Locate every line in the material below that has the word "Folder". Copy each of those lines.

▸ ENTRIES PROVIDED:

※ ※ ※

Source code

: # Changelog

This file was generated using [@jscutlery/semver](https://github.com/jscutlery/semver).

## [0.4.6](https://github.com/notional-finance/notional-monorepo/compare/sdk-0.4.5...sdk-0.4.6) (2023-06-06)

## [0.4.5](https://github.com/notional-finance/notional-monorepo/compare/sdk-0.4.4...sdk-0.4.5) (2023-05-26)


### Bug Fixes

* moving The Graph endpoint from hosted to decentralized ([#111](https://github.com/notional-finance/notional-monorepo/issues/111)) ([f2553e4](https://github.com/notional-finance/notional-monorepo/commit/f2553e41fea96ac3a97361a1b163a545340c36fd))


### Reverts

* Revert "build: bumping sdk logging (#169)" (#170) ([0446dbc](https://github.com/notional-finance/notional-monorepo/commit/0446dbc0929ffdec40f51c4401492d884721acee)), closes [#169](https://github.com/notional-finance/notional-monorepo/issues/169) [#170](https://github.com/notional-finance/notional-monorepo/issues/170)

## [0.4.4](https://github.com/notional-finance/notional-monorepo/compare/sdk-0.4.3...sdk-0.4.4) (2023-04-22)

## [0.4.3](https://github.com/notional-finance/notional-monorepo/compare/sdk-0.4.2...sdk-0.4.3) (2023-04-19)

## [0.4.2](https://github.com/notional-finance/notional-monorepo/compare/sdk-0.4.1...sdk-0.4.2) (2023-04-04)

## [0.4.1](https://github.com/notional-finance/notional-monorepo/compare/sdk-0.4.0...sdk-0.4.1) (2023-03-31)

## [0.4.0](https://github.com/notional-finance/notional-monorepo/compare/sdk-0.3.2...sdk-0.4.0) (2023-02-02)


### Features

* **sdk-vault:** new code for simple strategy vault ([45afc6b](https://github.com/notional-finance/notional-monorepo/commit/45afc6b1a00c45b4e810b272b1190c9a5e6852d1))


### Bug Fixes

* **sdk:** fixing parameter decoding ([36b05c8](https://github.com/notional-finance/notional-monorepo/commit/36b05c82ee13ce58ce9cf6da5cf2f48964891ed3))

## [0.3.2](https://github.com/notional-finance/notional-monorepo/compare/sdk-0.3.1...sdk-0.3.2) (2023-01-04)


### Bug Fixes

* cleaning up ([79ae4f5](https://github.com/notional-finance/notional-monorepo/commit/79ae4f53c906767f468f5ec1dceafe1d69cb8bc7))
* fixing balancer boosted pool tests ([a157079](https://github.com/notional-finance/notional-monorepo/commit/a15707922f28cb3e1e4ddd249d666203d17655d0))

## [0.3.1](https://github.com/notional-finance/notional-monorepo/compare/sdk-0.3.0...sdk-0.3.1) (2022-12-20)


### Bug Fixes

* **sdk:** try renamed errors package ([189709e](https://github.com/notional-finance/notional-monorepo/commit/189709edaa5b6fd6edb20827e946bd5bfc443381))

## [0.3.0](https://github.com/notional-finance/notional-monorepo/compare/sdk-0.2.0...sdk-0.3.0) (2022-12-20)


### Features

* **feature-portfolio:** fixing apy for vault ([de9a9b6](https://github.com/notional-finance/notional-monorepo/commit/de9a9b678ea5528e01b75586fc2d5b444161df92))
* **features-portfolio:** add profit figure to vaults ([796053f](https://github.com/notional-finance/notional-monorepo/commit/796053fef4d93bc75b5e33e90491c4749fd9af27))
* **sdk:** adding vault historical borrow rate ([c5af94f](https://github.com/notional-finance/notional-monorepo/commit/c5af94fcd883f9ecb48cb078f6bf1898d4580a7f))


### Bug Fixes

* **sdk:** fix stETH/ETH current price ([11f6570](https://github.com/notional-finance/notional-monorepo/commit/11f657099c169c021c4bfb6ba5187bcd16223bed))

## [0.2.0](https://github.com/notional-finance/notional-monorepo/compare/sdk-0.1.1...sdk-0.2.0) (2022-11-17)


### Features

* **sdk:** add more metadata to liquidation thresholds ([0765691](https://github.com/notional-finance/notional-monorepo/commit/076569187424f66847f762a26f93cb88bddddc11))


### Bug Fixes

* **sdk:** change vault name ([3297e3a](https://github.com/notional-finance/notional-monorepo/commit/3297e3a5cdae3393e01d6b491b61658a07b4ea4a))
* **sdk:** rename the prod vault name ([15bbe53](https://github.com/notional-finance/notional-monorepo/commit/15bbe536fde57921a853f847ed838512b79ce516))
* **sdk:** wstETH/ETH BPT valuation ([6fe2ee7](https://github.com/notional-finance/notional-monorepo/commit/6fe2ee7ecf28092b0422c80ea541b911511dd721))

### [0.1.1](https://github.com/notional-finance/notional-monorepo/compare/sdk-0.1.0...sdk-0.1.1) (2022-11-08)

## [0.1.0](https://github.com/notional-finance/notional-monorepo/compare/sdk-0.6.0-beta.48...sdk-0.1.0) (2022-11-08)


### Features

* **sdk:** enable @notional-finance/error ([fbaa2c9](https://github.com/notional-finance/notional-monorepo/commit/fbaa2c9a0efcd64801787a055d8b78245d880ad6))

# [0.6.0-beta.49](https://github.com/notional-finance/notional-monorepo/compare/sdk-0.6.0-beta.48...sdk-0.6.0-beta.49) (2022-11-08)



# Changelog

※ ※ ※

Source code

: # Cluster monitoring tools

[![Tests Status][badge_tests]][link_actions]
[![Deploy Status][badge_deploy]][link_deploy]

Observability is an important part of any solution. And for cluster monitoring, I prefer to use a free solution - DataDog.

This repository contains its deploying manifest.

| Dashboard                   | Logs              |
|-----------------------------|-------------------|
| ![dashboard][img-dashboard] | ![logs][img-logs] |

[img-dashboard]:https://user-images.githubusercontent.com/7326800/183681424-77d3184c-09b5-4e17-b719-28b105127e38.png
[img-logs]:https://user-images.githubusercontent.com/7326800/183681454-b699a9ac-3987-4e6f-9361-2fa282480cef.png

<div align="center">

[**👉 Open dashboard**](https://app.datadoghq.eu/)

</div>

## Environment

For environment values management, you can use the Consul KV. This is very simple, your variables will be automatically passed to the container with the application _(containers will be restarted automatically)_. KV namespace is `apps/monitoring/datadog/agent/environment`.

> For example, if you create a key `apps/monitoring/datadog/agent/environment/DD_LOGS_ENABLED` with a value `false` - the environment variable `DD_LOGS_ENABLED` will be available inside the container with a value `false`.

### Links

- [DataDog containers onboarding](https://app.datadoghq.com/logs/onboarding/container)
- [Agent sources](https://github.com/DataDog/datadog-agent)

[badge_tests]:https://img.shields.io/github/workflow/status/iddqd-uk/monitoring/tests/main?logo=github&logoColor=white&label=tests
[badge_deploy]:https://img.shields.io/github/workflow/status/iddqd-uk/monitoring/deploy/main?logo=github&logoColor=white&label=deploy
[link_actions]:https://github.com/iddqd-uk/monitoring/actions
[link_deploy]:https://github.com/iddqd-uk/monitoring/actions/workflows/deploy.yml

※ ※ ※

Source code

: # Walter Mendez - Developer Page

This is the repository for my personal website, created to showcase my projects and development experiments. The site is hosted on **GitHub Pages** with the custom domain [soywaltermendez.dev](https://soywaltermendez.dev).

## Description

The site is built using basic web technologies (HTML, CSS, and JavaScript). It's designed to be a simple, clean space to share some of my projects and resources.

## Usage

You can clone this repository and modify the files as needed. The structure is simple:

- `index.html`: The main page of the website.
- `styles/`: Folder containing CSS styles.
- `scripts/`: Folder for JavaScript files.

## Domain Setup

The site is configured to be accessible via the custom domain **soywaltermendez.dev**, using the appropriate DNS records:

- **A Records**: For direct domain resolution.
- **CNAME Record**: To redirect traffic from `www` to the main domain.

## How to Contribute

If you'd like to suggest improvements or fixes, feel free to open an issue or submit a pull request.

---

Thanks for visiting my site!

※ ※ ※

▸ REPLY TO THE TASK:
- `styles/`: Folder containing CSS styles.
- `scripts/`: Folder for JavaScript files.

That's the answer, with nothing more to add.